Jean XXIII souhaitait rallier quelques Cardinaux influents à ce projet, de manière à pouvoir le présenter au moment voulu sous leur patronage. Il me demanda dans ce but de rencontrer quelques cardinaux qu’il désigna lui-même.
Une première rencontre eut lieu au Collège belge au début de juillet 1962. J’en rendis compte au Pape dans une lettre datée du 4 juillet 1962 (voir annexe 3). Une deuxième rencontre, peu après l’ouverture du Concile, eut lieu au Collège belge, comprenant outre le Cardinal Montini, d’autres Cardinaux tels le Cardinal Siri et le Cardinal Lercaro. Le ralliement au plan se fit sans peine puisqu’il s’agissait d’établir un cadre général pour discussion ultérieure au Concile.
On trouvera, en annexe 4, le plan proposé par moi dans son stade final. Jean XXIII, de son côté, l’avait fait sien dans ses traits essentiels. On le devine, en interligne, dans le mémorable Radio-Message qu’il fit le 12 septembre 1962, annonçant et présentant le Concile qui allait s’ouvrir quelques semaines plus tard.
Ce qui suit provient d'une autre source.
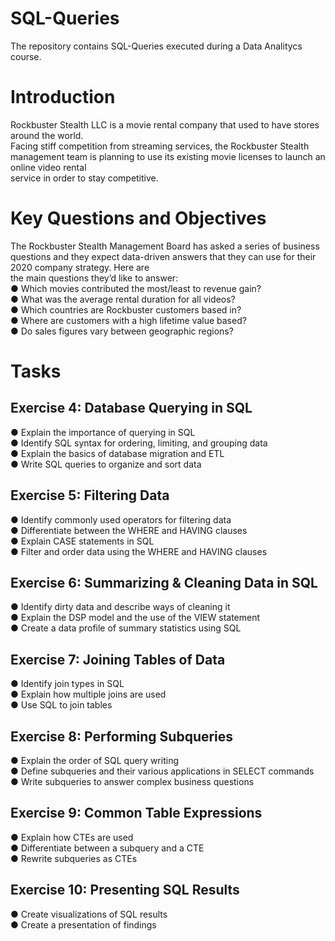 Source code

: # SQL-Queries
The repository contains SQL-Queries executed during a Data Analitycs course.

# Introduction
Rockbuster  Stealth  LLC  is  a  movie  rental  company  that  used  to  have  stores  around  the  world.   
Facing  stiff  competition  from  streaming  services, the  Rockbuster  Stealth  management team  is  planning  to  use  its  existing  movie  licenses  to launch  an  online  video  rental  
service  in  order  to  stay  competitive.  

# Key Questions and Objectives
The  Rockbuster  Stealth  Management  Board  has  asked  a  series  of  business  questions  and they  expect  data-driven  answers  that  they  can  use  for  their  2020   company  strategy.  Here  are   
the  main  questions  they’d  like  to  answer:   
● Which  movies  contributed  the  most/least  to  revenue  gain?     
● What  was  the  average  rental  duration  for  all  videos?   
● Which  countries  are  Rockbuster  customers  based  in?   
● Where  are  customers  with  a  high  lifetime  value  based?   
● Do  sales  figures  vary  between  geographic  regions? 

# Tasks
## Exercise  4:  Database  Querying  in  SQL   
● Explain  the  importance  of  querying  in  SQL   
● Identify  SQL  syntax  for  ordering,  limiting,  and  grouping  data     
● Explain  the  basics  of  database  migration  and  ETL     
● Write  SQL  queries  to  organize  and  sort  data   

## Exercise  5:  Filtering  Data   
● Identify  commonly  used  operators  for  filtering  data   
● Differentiate  between  the  WHERE  and  HAVING  clauses     
● Explain  CASE  statements  in  SQL   
● Filter  and  order  data  using  the  WHERE  and  HAVING  clauses   

## Exercise  6:  Summarizing  &  Cleaning  Data  in  SQL   
● Identify  dirty  data  and  describe  ways  of  cleaning  it   
● Explain  the  DSP  model  and  the  use  of  the  VIEW  statement     
● Create  a  data  profile  of  summary  statistics  using  SQL 

## Exercise  7:  Joining  Tables  of  Data   
● Identify  join  types  in  SQL     
● Explain  how  multiple  joins  are  used   
● Use  SQL  to  join  tables   

## Exercise  8:  Performing  Subqueries   
● Explain  the  order  of  SQL  query  writing     
● Define  subqueries  and  their  various  applications  in  SELECT  commands     
● Write  subqueries  to  answer  complex  business  questions   

## Exercise  9:  Common  Table  Expressions   
● Explain  how  CTEs  are  used     
● Differentiate  between  a  subquery  and  a  CTE   
● Rewrite  subqueries  as  CTEs   

## Exercise  10:  Presenting  SQL  Results   
●  Create  visualizations  of  SQL  results     
●  Create  a  presentation  of  findings 
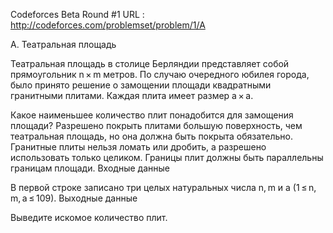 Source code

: Codeforces Beta Round #1
URL : http://codeforces.com/problemset/problem/1/A

A. Театральная площадь

Театральная площадь в столице Берляндии представляет собой прямоугольник n × m метров. По случаю очередного юбилея города, было принято решение о замощении площади квадратными гранитными плитами. Каждая плита имеет размер a × a.

Какое наименьшее количество плит понадобится для замощения площади? Разрешено покрыть плитами большую поверхность, чем театральная площадь, но она должна быть покрыта обязательно. Гранитные плиты нельзя ломать или дробить, а разрешено использовать только целиком. Границы плит должны быть параллельны границам площади.
Входные данные

В первой строке записано три целых натуральных числа n, m и a (1 ≤ n, m, a ≤ 109).
Выходные данные

Выведите искомое количество плит.
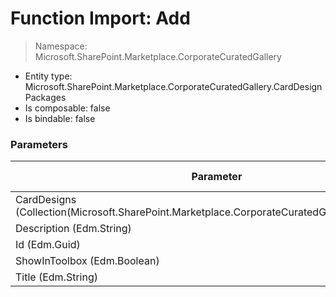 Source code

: # Function Import: Add

> Namespace: Microsoft.SharePoint.Marketplace.CorporateCuratedGallery

- Entity type: Microsoft.SharePoint.Marketplace.CorporateCuratedGallery.CardDesignPackages
- Is composable: false
- Is bindable: false

### Parameters

Parameter | SPO | SP 2019 | SP 2016 | SP 2013
----------|:---:|:-------:|:-------:|:-------:
CardDesigns (Collection(Microsoft.SharePoint.Marketplace.CorporateCuratedGallery.CardDesign)) | ✅ | ❌ | ❌ | ❌
Description (Edm.String) | ✅ | ❌ | ❌ | ❌
Id (Edm.Guid) | ✅ | ❌ | ❌ | ❌
ShowInToolbox (Edm.Boolean) | ✅ | ❌ | ❌ | ❌
Title (Edm.String) | ✅ | ❌ | ❌ | ❌ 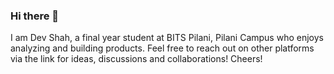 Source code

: ### Hi there 👋
 I am Dev Shah, a final year student at BITS Pilani, Pilani Campus who enjoys analyzing and building products. Feel free to reach out on other platforms via the link for ideas, discussions and collaborations! Cheers!
<!--
**DEVSHAH-24/DEVSHAH-24** is a ✨ _special_ ✨ repository because its `README.md` (this file) appears on your GitHub profile.

Here are some ideas to get you started:

- 🔭 I’m currently working on ...
- 🌱 I’m currently learning ...
- 👯 I’m looking to collaborate on ...
- 🤔 I’m looking for help with ...
- 💬 Ask me about ...
- 📫 How to reach me: ...
- 😄 Pronouns: ...
- ⚡ Fun fact: ...
-->
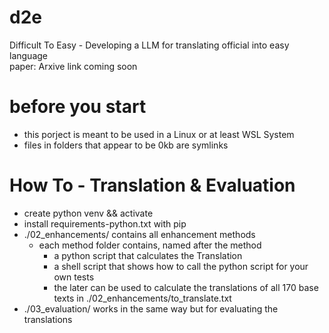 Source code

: # d2e
Difficult To Easy - Developing a LLM for translating official into easy language           
paper: Arxive link coming soon

# before you start
* this porject is meant to be used in a Linux or at least WSL System
* files in folders that appear to be 0kb are symlinks

# How To - Translation & Evaluation
* create python venv && activate
* install requirements-python.txt with pip
* ./02_enhancements/ contains all enhancement methods
  * each method folder contains, named after the method
    * a python script that calculates the Translation
    * a shell script that shows how to call the python script for your own tests
    * the later can be used to calculate the translations of all 170 base texts in ./02_enhancements/to_translate.txt
* ./03_evaluation/ works in the same way but for evaluating the translations
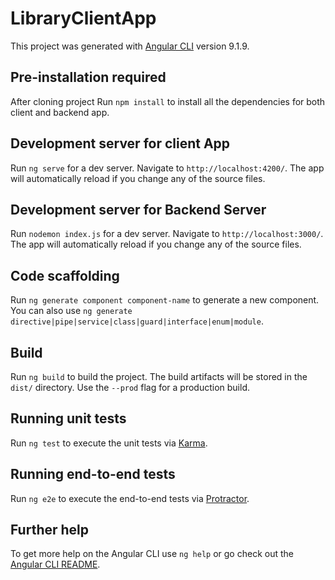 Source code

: # LibraryClientApp

This project was generated with [Angular CLI](https://github.com/angular/angular-cli) version 9.1.9.

## Pre-installation required
After cloning project Run `npm install` to install all the dependencies for both client and backend app. 

## Development server for client App

Run `ng serve` for a dev server. Navigate to `http://localhost:4200/`. The app will automatically reload if you change any of the source files.

## Development server for Backend Server 

Run `nodemon index.js` for a dev server. Navigate to `http://localhost:3000/`. The app will automatically reload if you change any of the source files.

## Code scaffolding

Run `ng generate component component-name` to generate a new component. You can also use `ng generate directive|pipe|service|class|guard|interface|enum|module`.

## Build

Run `ng build` to build the project. The build artifacts will be stored in the `dist/` directory. Use the `--prod` flag for a production build.

## Running unit tests

Run `ng test` to execute the unit tests via [Karma](https://karma-runner.github.io).

## Running end-to-end tests

Run `ng e2e` to execute the end-to-end tests via [Protractor](http://www.protractortest.org/).

## Further help

To get more help on the Angular CLI use `ng help` or go check out the [Angular CLI README](https://github.com/angular/angular-cli/blob/master/README.md).

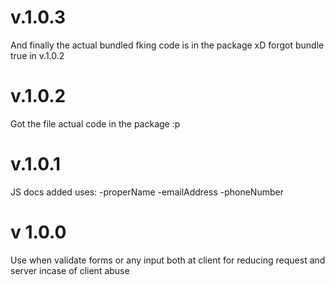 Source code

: # v.1.0.3
And finally the actual bundled fking code is in the package xD forgot bundle true in v.1.0.2

# v.1.0.2
Got the file actual code in the package :p
 
# v.1.0.1
JS docs added
uses: 
-properName
-emailAddress
-phoneNumber

# v 1.0.0
Use when validate forms or any input both at client for reducing request and server incase of client abuse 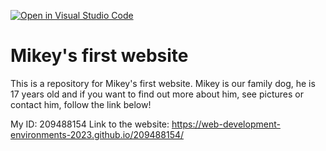 [![Open in Visual Studio Code](https://classroom.github.com/assets/open-in-vscode-c66648af7eb3fe8bc4f294546bfd86ef473780cde1dea487d3c4ff354943c9ae.svg)](https://classroom.github.com/online_ide?assignment_repo_id=10560597&assignment_repo_type=AssignmentRepo)
# Mikey's first website

This is a repository for Mikey's first website.
Mikey is our family dog, he is 17 years old and if you want to find out more about him, see pictures or contact him, follow the link below!

My ID: 209488154
Link to the website: https://web-development-environments-2023.github.io/209488154/
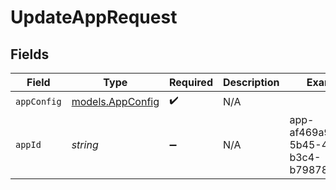 # UpdateAppRequest


## Fields

| Field                                      | Type                                       | Required                                   | Description                                | Example                                    |
| ------------------------------------------ | ------------------------------------------ | ------------------------------------------ | ------------------------------------------ | ------------------------------------------ |
| `appConfig`                                | [models.AppConfig](../models/appconfig.md) | :heavy_check_mark:                         | N/A                                        |                                            |
| `appId`                                    | *string*                                   | :heavy_minus_sign:                         | N/A                                        | app-af469a92-5b45-4565-b3c4-b79878de67d2   | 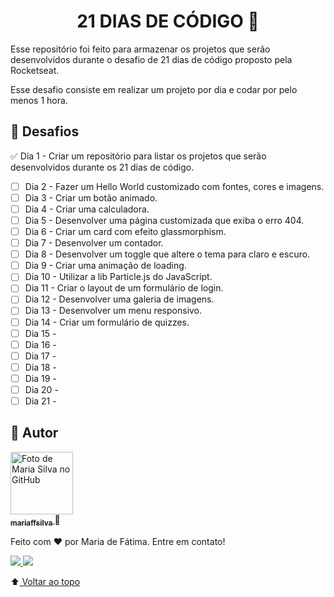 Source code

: <h1 align="center" id="desafio-21-dias"> 21 DIAS DE CÓDIGO 🚀</h1>

Esse repositório foi feito para armazenar os projetos que serão desenvolvidos durante o desafio de 21 dias de código proposto pela Rocketseat. 

Esse desafio consiste em realizar um projeto por dia e codar por pelo menos 1 hora.

## :dart: Desafios

 :white_check_mark: Dia 1  - Criar um repositório para listar os projetos que serão desenvolvidos durante os 21 dias de código.
 - [ ] Dia 2  - Fazer um Hello World customizado com fontes, cores e imagens.
 - [ ] Dia 3  - Criar um botão animado.
 - [ ] Dia 4  - Criar uma calculadora.
 - [ ] Dia 5  - Desenvolver uma página customizada que exiba o erro 404.
 - [ ] Dia 6  - Criar um card com efeito glassmorphism.
 - [ ] Dia 7  - Desenvolver um contador.
 - [ ] Dia 8  - Desenvolver um toggle que altere o tema para claro e escuro.
 - [ ] Dia 9  - Criar uma animação de loading.
 - [ ] Dia 10 - Utilizar a lib Particle.js do JavaScript. 
 - [ ] Dia 11 - Criar o layout de um formulário de login.
 - [ ] Dia 12 - Desenvolver uma galeria de imagens.
 - [ ] Dia 13 - Desenvolver um menu responsivo.
 - [ ] Dia 14 - Criar um formulário de quizzes.
 - [ ] Dia 15 - 
 - [ ] Dia 16 - 
 - [ ] Dia 17 - 
 - [ ] Dia 18 - 
 - [ ] Dia 19 - 
 - [ ] Dia 20 - 
 - [ ] Dia 21 - 

## :wave: Autor

<a href="http://github.com/mariffsilva">
<img src="https://avatars.githubusercontent.com/u/75706841?v=4" width="100px;" alt="Foto de Maria Silva no GitHub"/><br>
<sub>
<b>mariaffsilva</b>
</sub>  
</a>
🌼

<p> Feito com ❤️ por Maria de Fátima. Entre em contato!</p> 
<a href ="mailto:fatima.maria12@gmail.com">
<img src="https://img.shields.io/badge/Gmail-D14836?style=for-the-badge&logo=gmail&logoColor=white"/>
</a>
<a href ="https://www.linkedin.com/in/mariaffsilva/">
<img src="https://img.shields.io/badge/LinkedIn-0077B5?style=for-the-badge&logo=linkedin&logoColor=white"/>
</a>

:arrow_up:[ Voltar ao topo](#desafio-21-dias)<br>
L’Osservatore Romano du 12 septembre 1962 introduisit le Concile sous le titre « Ecclesia Christi, lumen gentium ». Jean XXIII présentait le Concile à venir en continuité avec l’ordre du Seigneur : « Allez, enseignez toutes les nations, baptisez-les au nom du Père, du Fils, du Saint-Esprit ; apprenez-leur a garder tout ce que je vous ai prescrit » (Mt 28, 19–20). Ces paroles constituaient les thèmes mêmes du plan, et le discours du Saint-Père faisait également sienne la distinction proposée entre l’Église « ad intra » et l’Eglise « ad extra », qui constituait la charnière du plan.
Le Concile s’ouvrit le 11 octobre 1962. Jean XXIII avait dit : « en matière de Concile nous sommes tous novices », et il laissa au Concile le soin de faire ses premiers pas. Il m’avait dit : Le premier devoir du Pape est d’écouter et de se taire pour laisser libre jeu à l’Esprit Saint » et, me montrant le plan dans son bureau, il me dit qu’il en ferait usage au bon moment. Voila pour les antécédents.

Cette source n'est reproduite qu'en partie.